Exercise details. Every line of the entries below that includes "longer" belongs in the answer, copied as written.

Data records
BEGIN
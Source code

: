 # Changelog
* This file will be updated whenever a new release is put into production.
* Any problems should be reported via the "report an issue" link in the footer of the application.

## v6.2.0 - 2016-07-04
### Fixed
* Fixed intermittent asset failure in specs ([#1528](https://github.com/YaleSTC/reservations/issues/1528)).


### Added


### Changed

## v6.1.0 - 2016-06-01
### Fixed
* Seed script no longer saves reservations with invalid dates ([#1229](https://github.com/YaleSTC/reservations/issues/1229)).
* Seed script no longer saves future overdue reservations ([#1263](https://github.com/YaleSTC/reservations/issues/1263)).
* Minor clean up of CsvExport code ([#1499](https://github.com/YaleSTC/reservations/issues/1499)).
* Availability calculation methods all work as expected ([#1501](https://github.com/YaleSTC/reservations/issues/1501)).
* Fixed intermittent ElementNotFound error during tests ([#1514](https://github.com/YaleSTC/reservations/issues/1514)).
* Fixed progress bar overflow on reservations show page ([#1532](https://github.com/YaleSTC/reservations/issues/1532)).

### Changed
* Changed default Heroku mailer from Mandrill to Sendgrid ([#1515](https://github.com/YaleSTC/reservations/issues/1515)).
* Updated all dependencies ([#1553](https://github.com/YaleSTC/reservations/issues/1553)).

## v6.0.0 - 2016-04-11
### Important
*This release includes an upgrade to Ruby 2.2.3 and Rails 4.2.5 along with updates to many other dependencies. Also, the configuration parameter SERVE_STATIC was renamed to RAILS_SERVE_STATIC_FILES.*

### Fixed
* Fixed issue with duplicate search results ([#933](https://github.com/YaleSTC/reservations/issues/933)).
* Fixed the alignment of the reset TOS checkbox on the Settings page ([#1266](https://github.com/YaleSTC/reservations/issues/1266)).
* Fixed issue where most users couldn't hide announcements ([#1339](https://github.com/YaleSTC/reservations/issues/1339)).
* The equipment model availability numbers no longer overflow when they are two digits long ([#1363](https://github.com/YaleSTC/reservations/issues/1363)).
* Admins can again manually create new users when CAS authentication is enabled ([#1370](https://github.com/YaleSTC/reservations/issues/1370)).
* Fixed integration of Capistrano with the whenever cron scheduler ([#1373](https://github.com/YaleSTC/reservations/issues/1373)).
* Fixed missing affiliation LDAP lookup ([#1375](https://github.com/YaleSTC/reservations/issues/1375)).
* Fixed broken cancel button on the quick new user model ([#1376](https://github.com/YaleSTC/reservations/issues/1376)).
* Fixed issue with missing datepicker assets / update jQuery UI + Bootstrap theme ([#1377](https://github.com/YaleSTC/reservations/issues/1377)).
END
Problem solution.
* Seed script no longer saves reservations with invalid dates ([#1229](https://github.com/YaleSTC/reservations/issues/1229)).
* Seed script no longer saves future overdue reservations ([#1263](https://github.com/YaleSTC/reservations/issues/1263)).
* The equipment model availability numbers no longer overflow when they are two digits long ([#1363](https://github.com/YaleSTC/reservations/issues/1363)).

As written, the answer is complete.